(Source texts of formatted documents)
=== Begin Enclosure ===

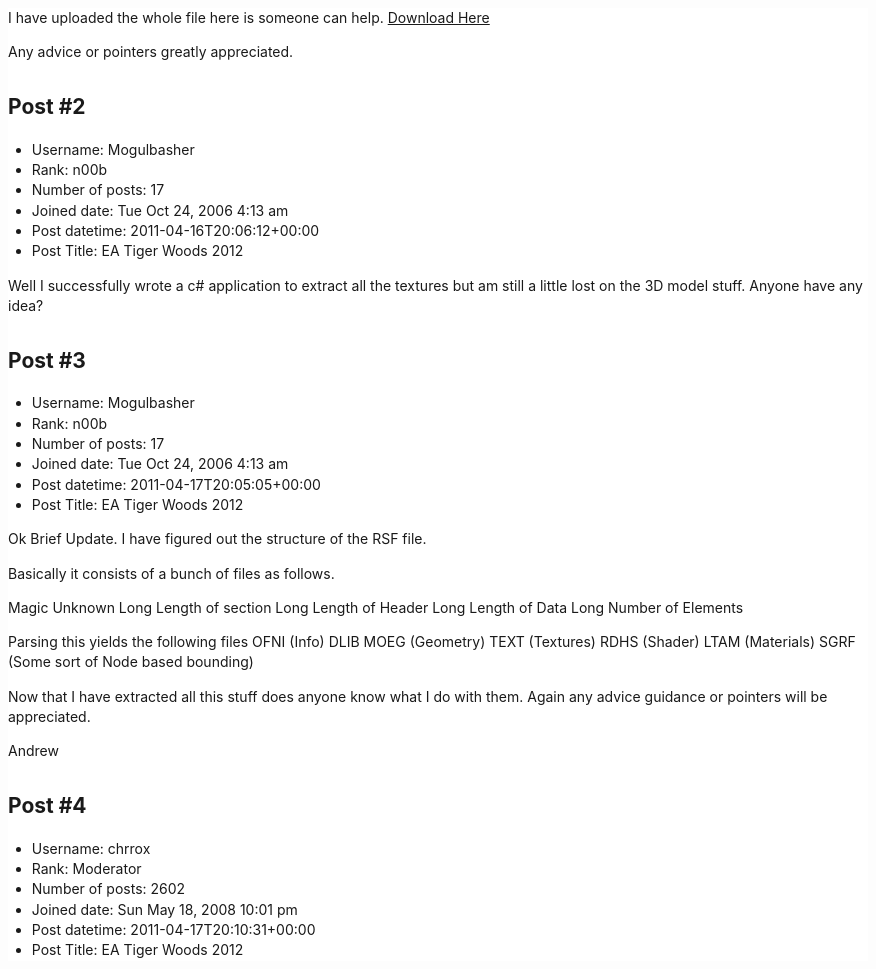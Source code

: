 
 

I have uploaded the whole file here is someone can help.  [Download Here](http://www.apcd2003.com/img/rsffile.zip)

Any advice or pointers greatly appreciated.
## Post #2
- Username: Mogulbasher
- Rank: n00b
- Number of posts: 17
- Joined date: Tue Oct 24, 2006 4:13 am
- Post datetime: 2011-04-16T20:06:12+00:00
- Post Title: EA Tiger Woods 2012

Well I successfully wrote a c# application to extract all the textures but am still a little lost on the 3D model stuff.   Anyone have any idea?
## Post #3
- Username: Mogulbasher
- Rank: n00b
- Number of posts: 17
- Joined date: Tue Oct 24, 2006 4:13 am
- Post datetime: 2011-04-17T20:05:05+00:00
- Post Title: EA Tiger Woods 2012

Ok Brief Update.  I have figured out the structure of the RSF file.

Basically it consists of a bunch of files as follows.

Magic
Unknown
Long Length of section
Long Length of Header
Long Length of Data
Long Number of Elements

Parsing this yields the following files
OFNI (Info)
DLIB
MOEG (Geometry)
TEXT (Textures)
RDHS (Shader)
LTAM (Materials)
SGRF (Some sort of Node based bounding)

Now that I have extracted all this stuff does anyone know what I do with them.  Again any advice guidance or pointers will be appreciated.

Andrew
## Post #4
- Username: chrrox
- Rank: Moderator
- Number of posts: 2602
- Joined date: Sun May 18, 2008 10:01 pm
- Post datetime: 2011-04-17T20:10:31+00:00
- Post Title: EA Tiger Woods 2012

=== End Enclosure ===
=== Begin Enclosure ===

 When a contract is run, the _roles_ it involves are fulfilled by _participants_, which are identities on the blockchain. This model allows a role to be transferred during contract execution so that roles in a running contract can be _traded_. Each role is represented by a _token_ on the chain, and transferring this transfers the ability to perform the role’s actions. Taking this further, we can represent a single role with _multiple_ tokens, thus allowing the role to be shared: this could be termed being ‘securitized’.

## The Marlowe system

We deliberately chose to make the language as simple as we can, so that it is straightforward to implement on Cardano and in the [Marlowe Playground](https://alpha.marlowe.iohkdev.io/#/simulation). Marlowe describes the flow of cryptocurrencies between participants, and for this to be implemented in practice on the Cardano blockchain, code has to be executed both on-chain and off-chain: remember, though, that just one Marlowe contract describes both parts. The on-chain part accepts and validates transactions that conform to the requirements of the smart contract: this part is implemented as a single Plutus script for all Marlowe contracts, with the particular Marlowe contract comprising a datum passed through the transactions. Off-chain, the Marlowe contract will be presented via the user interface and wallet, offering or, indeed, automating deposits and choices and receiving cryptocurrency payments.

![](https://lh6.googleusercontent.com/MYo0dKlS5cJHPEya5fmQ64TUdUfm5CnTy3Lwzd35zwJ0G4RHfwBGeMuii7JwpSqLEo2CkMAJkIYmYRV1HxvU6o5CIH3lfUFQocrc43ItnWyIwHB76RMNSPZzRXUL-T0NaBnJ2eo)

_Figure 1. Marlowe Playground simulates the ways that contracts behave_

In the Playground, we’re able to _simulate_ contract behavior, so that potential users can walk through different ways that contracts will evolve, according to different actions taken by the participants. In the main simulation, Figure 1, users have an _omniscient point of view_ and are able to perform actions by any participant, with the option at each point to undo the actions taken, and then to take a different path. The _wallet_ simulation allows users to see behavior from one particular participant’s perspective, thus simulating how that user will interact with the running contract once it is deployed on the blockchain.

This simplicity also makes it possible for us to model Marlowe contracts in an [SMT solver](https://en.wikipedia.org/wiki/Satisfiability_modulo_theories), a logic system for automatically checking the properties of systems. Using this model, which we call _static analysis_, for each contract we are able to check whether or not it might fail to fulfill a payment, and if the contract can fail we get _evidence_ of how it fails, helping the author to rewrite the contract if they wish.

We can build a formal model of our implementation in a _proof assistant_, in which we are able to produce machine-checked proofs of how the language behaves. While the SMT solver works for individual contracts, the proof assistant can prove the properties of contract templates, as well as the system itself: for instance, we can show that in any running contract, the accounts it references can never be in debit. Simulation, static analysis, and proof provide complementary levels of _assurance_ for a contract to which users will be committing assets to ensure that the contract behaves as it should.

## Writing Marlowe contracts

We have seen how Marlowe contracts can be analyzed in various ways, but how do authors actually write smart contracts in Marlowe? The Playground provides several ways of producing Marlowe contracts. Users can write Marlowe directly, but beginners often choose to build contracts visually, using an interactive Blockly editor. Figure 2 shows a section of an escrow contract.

=== End Enclosure ===
=== Begin Enclosure ===

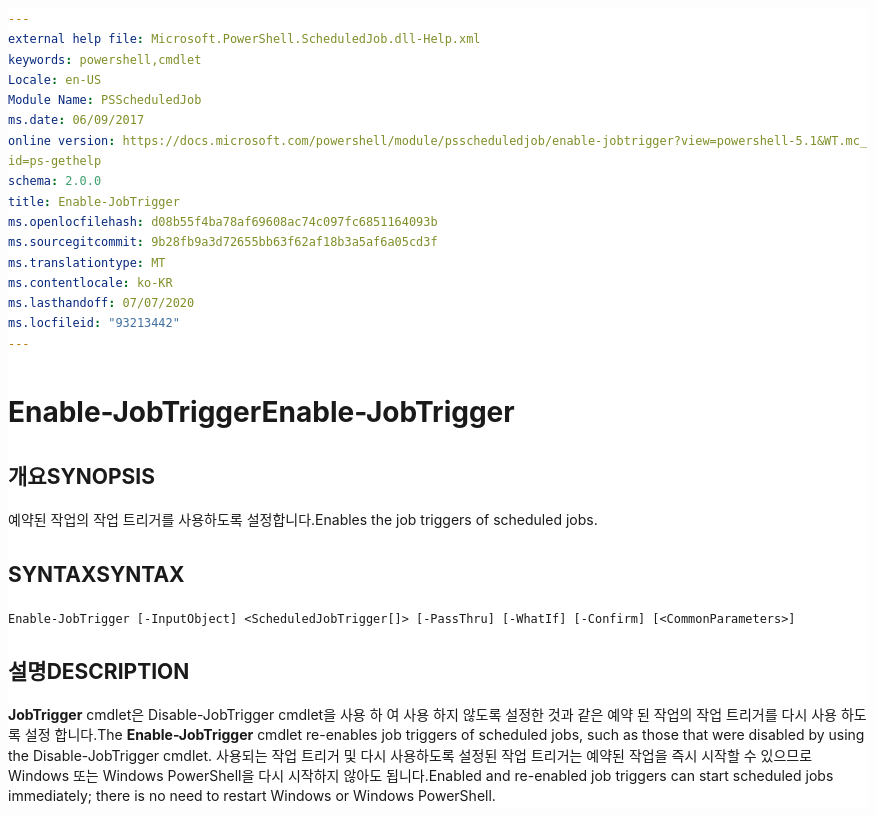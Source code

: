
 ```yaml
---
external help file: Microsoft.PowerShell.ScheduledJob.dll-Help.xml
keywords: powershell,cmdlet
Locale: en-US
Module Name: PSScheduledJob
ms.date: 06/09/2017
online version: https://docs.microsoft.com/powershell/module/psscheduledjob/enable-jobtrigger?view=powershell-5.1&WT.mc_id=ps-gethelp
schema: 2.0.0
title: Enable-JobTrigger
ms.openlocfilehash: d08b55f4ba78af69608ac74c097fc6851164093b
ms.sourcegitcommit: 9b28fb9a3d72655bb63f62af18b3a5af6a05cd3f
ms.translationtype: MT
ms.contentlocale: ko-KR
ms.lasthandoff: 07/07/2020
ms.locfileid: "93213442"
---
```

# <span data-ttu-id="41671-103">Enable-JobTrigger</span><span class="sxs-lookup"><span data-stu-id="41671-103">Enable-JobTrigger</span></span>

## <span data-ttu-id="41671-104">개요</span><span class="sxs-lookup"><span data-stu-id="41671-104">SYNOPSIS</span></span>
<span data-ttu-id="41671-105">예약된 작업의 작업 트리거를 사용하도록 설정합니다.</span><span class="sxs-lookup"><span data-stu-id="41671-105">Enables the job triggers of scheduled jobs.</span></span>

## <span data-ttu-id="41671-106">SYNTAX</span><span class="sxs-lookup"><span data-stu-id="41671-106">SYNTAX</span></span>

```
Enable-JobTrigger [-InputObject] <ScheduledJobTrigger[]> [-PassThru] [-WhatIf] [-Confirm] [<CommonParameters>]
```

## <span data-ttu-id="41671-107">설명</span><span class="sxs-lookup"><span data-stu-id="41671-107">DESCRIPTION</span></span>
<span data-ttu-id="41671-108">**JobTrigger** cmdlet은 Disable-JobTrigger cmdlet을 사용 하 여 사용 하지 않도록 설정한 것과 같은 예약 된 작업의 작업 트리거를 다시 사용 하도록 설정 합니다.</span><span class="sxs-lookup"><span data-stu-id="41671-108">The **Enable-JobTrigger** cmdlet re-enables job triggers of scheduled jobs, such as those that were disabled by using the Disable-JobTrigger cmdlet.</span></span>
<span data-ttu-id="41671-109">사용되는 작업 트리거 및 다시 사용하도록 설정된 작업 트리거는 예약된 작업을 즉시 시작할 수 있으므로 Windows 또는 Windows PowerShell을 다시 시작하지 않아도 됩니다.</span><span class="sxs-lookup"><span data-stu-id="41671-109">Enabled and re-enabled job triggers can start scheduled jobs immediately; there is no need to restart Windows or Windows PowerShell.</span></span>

=== End Enclosure ===

Exercise instructions.
The word "Number" occurs in some lines of the data above; report how many such lines there are, with no other words.

The completed task.
4